### Supplied material
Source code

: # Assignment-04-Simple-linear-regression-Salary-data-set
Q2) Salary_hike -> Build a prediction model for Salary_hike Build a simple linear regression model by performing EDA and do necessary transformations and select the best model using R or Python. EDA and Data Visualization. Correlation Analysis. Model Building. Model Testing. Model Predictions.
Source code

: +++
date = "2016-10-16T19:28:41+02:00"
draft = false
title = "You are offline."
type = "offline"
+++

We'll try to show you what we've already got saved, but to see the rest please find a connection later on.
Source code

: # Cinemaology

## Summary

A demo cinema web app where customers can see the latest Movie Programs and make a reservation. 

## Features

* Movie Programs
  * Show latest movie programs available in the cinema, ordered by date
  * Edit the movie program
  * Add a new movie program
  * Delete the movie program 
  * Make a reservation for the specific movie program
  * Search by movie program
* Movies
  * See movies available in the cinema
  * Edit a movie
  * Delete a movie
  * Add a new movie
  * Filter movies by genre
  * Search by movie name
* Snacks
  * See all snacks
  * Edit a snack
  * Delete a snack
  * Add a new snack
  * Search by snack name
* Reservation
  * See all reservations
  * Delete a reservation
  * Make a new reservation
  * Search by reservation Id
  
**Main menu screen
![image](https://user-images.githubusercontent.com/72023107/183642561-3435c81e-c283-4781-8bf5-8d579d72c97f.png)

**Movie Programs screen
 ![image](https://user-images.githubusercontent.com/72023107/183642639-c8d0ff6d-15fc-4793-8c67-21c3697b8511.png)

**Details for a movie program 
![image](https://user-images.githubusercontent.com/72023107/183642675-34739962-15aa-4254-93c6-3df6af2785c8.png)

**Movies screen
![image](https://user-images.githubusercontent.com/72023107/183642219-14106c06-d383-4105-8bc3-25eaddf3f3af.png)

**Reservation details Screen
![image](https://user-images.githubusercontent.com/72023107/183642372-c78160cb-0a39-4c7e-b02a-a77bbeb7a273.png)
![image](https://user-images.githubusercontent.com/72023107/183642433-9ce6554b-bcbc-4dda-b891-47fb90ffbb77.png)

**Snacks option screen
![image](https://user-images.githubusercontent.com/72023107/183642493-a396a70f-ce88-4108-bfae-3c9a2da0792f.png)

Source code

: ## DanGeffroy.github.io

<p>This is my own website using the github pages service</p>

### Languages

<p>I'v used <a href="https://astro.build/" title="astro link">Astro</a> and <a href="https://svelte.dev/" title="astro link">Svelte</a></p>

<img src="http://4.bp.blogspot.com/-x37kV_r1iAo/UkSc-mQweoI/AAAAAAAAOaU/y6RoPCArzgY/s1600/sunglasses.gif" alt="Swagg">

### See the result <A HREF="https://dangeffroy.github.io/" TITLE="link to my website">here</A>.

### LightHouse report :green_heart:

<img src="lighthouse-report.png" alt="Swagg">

### Work to be completed
Where the string "link" appears in a line of the entries, that line counts; state the total number of such lines and nothing else.

### The completed task
2